* _Exercise brief_
Wherever the word "begin" occurs in the listing below, copy that whole line.

----- Given data -----

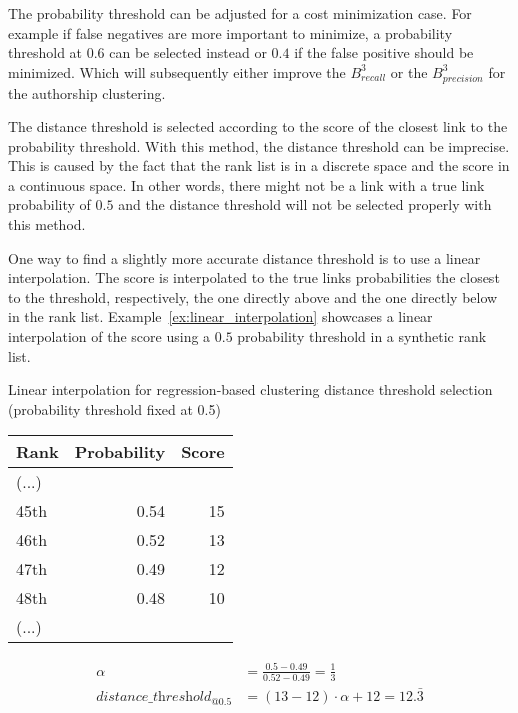The probability threshold can be adjusted for a cost minimization case.
For example if false negatives are more important to minimize, a probability threshold at $0.6$ can be selected instead or $0.4$ if the false positive should be minimized.
Which will subsequently either improve the $B^3_{recall}$ or the $B^3_{precision}$ for the authorship clustering.

The distance threshold is selected according to the score of the closest link to the probability threshold.
With this method, the distance threshold can be imprecise.
This is caused by the fact that the rank list is in a discrete space and the score in a continuous space.
In other words, there might not be a link with a true link probability of $0.5$ and the distance threshold will not be selected properly with this method.

One way to find a slightly more accurate distance threshold is to use a linear interpolation.
The score is interpolated to the true links probabilities the closest to the threshold, respectively, the one directly above and the one directly below in the rank list.
Example~\ref{ex:linear_interpolation} showcases a linear interpolation of the score using a $0.5$ probability threshold in a synthetic rank list.

\begin{example}
  \centering
  \caption{Linear interpolation for regression-based clustering distance threshold selection (probability threshold fixed at 0.5)}
  \label{ex:linear_interpolation}

  \begin{subexample}{\linewidth}
    \centering
    \begin{tabular}{l r r}
      \toprule
      Rank & Probability & Score \\
      \midrule
      (...) & &\\
      45th & 0.54 & 15 \\
      46th & 0.52 & 13 \\
      47th & 0.49 & 12 \\
      48th & 0.48 & 10 \\
      (...) & & \\
      \bottomrule
    \end{tabular}
  \end{subexample}

  \vspace{0.5cm}

  \begin{subexample}{\linewidth}
    \centering
    \begin{align*}
        \alpha &= \frac{0.5 - 0.49}{0.52 - 0.49} = \frac{1}{3} \\
        \textit{distance\_threshold}_{@0.5} &= (13 - 12) \cdot \alpha + 12 = 12.\bar{3}
    \end{align*}
  \end{subexample}
\end{example}



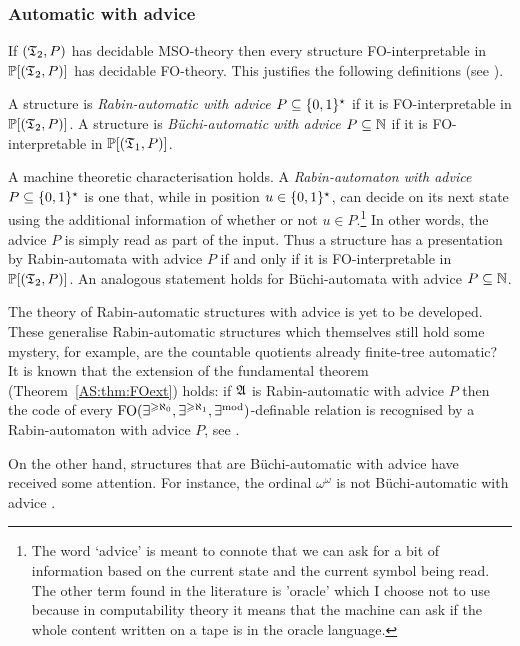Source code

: \subsubsection*{Automatic with advice}

If $(\mathfrak{T}_2,P)$ has decidable MSO-theory then every structure FO-interpretable in ${\mathbb P}[(\mathfrak{T}_2,P)]$ has decidable FO-theory. This justifies
the following definitions (see \cite{CoLo07}).

\begin{definition}
A structure is  {\em Rabin-automatic with advice $P \subseteq \{0,1\}^\star$} if it is FO-interpretable in ${\mathbb P}[(\mathfrak{T}_2,P)]$.
A structure is  {\em B\"uchi-automatic with advice $P \subseteq \mathbb{N}$}  if it is FO-interpretable in ${\mathbb P}[(\mathfrak{T}_1,P)]$.
\end{definition}

A machine theoretic characterisation holds. A {\em Rabin-automaton with
advice $P \subseteq \{0,1\}^\star$} is one that, while in position $u \in \{0,1\}^\star$, can decide on its next
state using the additional information of whether or not $u \in P$.\footnote{The word `advice' is meant to connote that we can ask for a bit of information based on the current state and the current symbol being read. The other term found in the literature is 'oracle' which I choose not to use because in computability theory it means that the machine can ask if the whole content written on a tape is in the oracle language.}  In other words, the advice $P$ is simply read as part
of the input. Thus a structure has a presentation by Rabin-automata with advice $P$ if and only if it is FO-interpretable in ${\mathbb P}[(\mathfrak{T}_2,P)]$. An analogous statement holds for B\"uchi-automata with advice $P \subseteq \mathbb{N}$.


The theory of Rabin-automatic structures with advice is yet to be developed. These generalise Rabin-automatic structures which themselves still hold some mystery, for example, are the countable quotients already finite-tree automatic? It is known that the extension of the fundamental theorem  (Theorem~\ref{AS:thm:FOext}) holds: if $\mathfrak{A}$ is Rabin-automatic with advice $P$ then the code of every $\mbox{\rm FO}(\exists^{\geqslant \aleph_0},\exists^{\geqslant \aleph_1},\exists^{\rm mod})$-definable relation is recognised by a Rabin-automaton with advice $P$, see \cite{BKRa}. 

On the other hand, structures that are B\"uchi-automatic with advice have received some attention. For instance, the ordinal $\omega^\omega$ is not B\"uchi-automatic with advice \cite{RaRu12}.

-----

* _Task answer_
\begin{example}
  \begin{subexample}{\linewidth}
    \begin{tabular}{l r r}
  \begin{subexample}{\linewidth}
    \begin{align*}
\begin{definition}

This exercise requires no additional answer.